(Excerpts from a dataset)
--
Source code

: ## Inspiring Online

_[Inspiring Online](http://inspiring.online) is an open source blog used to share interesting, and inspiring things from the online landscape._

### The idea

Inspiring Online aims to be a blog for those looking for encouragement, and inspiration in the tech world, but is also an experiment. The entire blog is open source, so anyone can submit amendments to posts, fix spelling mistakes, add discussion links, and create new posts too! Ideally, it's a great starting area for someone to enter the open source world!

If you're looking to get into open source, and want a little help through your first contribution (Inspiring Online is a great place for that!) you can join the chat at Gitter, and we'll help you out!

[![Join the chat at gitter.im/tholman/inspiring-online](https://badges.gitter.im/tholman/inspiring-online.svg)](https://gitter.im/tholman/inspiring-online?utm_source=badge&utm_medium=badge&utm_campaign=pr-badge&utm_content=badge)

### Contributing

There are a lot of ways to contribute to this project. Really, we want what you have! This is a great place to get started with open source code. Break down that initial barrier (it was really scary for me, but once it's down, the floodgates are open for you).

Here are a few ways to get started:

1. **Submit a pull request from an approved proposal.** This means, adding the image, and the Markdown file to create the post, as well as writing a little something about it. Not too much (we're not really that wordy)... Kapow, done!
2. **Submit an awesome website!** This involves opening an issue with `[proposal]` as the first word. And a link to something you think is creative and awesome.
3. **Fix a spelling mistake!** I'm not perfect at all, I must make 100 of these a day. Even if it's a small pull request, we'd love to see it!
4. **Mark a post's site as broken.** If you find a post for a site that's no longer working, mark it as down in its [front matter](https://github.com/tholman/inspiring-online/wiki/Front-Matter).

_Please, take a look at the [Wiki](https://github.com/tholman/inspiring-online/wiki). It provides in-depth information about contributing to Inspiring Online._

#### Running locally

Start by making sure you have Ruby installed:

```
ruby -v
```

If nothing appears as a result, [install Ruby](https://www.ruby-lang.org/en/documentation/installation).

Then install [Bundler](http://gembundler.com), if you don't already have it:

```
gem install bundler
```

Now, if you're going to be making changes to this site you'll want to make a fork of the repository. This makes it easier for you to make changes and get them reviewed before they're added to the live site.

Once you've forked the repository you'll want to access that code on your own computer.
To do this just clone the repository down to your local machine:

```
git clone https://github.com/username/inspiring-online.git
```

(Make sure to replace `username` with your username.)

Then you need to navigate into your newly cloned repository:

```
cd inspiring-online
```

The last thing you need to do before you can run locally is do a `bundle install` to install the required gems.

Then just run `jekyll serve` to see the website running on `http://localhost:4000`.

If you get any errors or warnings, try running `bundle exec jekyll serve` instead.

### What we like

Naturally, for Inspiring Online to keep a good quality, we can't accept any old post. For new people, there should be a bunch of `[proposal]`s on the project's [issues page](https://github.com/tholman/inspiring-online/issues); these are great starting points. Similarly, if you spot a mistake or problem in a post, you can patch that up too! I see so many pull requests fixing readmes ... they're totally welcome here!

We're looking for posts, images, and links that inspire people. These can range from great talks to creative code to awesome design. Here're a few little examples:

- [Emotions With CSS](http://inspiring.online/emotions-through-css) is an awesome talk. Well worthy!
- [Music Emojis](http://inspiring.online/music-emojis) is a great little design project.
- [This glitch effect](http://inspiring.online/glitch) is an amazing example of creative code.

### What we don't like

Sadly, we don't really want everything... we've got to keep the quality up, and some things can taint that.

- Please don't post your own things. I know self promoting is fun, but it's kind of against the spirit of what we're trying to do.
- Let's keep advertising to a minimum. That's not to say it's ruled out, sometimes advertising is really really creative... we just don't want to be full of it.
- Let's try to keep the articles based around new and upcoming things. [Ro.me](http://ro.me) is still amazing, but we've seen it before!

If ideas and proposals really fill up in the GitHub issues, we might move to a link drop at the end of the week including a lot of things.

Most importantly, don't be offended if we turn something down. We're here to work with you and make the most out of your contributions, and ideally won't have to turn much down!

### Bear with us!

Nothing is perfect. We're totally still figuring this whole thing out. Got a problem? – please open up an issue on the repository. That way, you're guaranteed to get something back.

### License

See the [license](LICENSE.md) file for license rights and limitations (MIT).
--
◆ **Exercise**: Within the entries above, work out the number of lines that include the string "perfect" and give only that.

◆ **Result for this task**: 2